One form of housing that has captured people's imagination as of late is the shipping container home, and now there are two on the market from a Dallas developer who has made it his specialty.
Both properties are located just a few blocks south of Fair Park. One has a conventional facade; the other is a quirky rectangle that stands three stories tall. Both were built by Ken Bennett, a property manager, flipper, adventurer, and raconteur who's been building shipping container houses for a few years.
Both are listed for $220,000:
The property at 3206 Reed Ln. is a two bedroom, two-bath single-story house with 840 square feet, built in 2020, with granite countertops in the kitchen and bathrooms, stainless steel appliances, and an inset patio of sorts with sliding glass doors that looks out onto a long fenced-in yard.
The property at 3327 Rutledge St. is especially distinctive: It's a one-bedroom, two-bath house with 960 square feet, three stories tall but only 8 feet wide, with a gunmetal gray exterior that cuts a sharp profile on its 6,011-square-foot triangular lot overlooking a set of train tracks.
The Rutledge Street home is built a concrete pier foundation, with an interior featuring original container walls and ceilings in some areas.
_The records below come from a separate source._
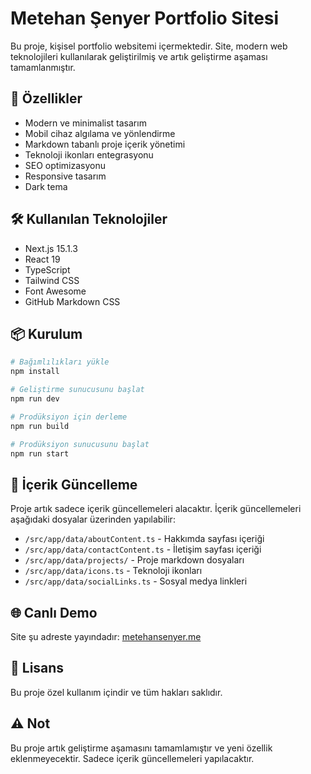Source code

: # Metehan Şenyer Portfolio Sitesi

Bu proje, kişisel portfolio websitemi içermektedir. Site, modern web teknolojileri kullanılarak geliştirilmiş ve artık geliştirme aşaması tamamlanmıştır.

## 🚀 Özellikler

- Modern ve minimalist tasarım
- Mobil cihaz algılama ve yönlendirme
- Markdown tabanlı proje içerik yönetimi
- Teknoloji ikonları entegrasyonu
- SEO optimizasyonu
- Responsive tasarım
- Dark tema

## 🛠️ Kullanılan Teknolojiler

- Next.js 15.1.3
- React 19
- TypeScript
- Tailwind CSS
- Font Awesome
- GitHub Markdown CSS

## 📦 Kurulum

```bash
# Bağımlılıkları yükle
npm install

# Geliştirme sunucusunu başlat
npm run dev

# Prodüksiyon için derleme
npm run build

# Prodüksiyon sunucusunu başlat
npm run start
```

## 📝 İçerik Güncelleme

Proje artık sadece içerik güncellemeleri alacaktır. İçerik güncellemeleri aşağıdaki dosyalar üzerinden yapılabilir:

- `/src/app/data/aboutContent.ts` - Hakkımda sayfası içeriği
- `/src/app/data/contactContent.ts` - İletişim sayfası içeriği
- `/src/app/data/projects/` - Proje markdown dosyaları
- `/src/app/data/icons.ts` - Teknoloji ikonları
- `/src/app/data/socialLinks.ts` - Sosyal medya linkleri

## 🌐 Canlı Demo

Site şu adreste yayındadır: [metehansenyer.me](https://metehansenyer.me)

## 📄 Lisans

Bu proje özel kullanım içindir ve tüm hakları saklıdır.

## ⚠️ Not

Bu proje artık geliştirme aşamasını tamamlamıştır ve yeni özellik eklenmeyecektir. Sadece içerik güncellemeleri yapılacaktır.
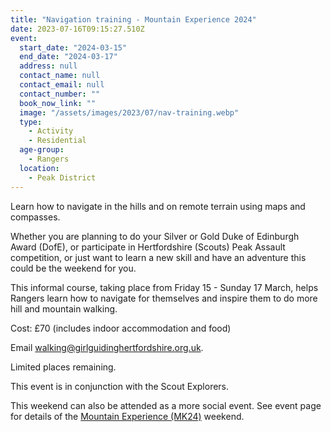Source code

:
 ```yaml
---
title: "Navigation training - Mountain Experience 2024"
date: 2023-07-16T09:15:27.510Z
event:
  start_date: "2024-03-15"
  end_date: "2024-03-17"
  address: null
  contact_name: null
  contact_email: null
  contact_number: ""
  book_now_link: ""
  image: "/assets/images/2023/07/nav-training.webp"
  type:
    - Activity
    - Residential
  age-group:
    - Rangers
  location:
    - Peak District
---
```

Learn how to navigate in the hills and on remote terrain using maps and compasses.

Whether you are planning to do your Silver or Gold Duke of Edinburgh Award (DofE), or participate in Hertfordshire (Scouts) Peak Assault competition, or just want to learn a new skill and have an adventure this could be the weekend for you.

This informal course, taking place from Friday 15 - Sunday 17 March, helps Rangers learn how to navigate for themselves and inspire them to do more hill and mountain walking.

 Cost: £70 (includes indoor accommodation and food)

Email <walking@girlguidinghertfordshire.org.uk>.

Limited places remaining.

This event is in conjunction with the Scout Explorers.

This weekend can also be attended as a more social event. See event page for details of the [Mountain Experience (MK24)](/event/mountain-experience-2024/) weekend.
The original container floors are painted and polished.
The building is insulated with a closed cell spray foam, and zoned with three energy-efficient mini AC systems, one for each floor.
The bottom floor can be used as gym, office, or workroom. The second floor has the living space, and the third floor has the sleeping area.
Texas is no stranger to shipping container structures, from hotels in Fredericksburg and Round Top, to bars in West Dallas, to BBQ joints in North Dallas. The most famous shipping container residence in Texas has to be PV14 in East Dallas, the architecturally significant home overlooking White Rock Lake. DFW also has two affordable container communities in the works: one in McKinney and another in southeast Dallas.
Bennett built his first one in Belize, where he is a frequent visitor.
"I had the idea to buy a lot and build something inexpensive on the water," he says. "On the north end of the island, there's a little spot called the Truck Stop, that has really wild painted containers, and I thought it was cool. I built one in San Pedro that was two containers wide — 15 feet wide — and 40 feet long."
A few years ago, he caught wind that Fair Park was probably going to become more valuable, so he bought a couple of lots.
"I started to think that the area could support something more expensive, and one thing led to another," he says.
At one point, he resided in one of them and he's also rented them out as an Air B'n'B.
"I do have a contract on the three-story one, but will it appraise?" he says. "The appraiser can't find any other container houses to compare it with."
With the market going crazy right now, his shipping container adventures are, for the moment, on hold.
"I love doing them and wish I could continue," he says. "I don't know how in hell I got into steel boxes. Maybe it's that my mother would never let me play with Legos, so now I'm playing with big boy Legos."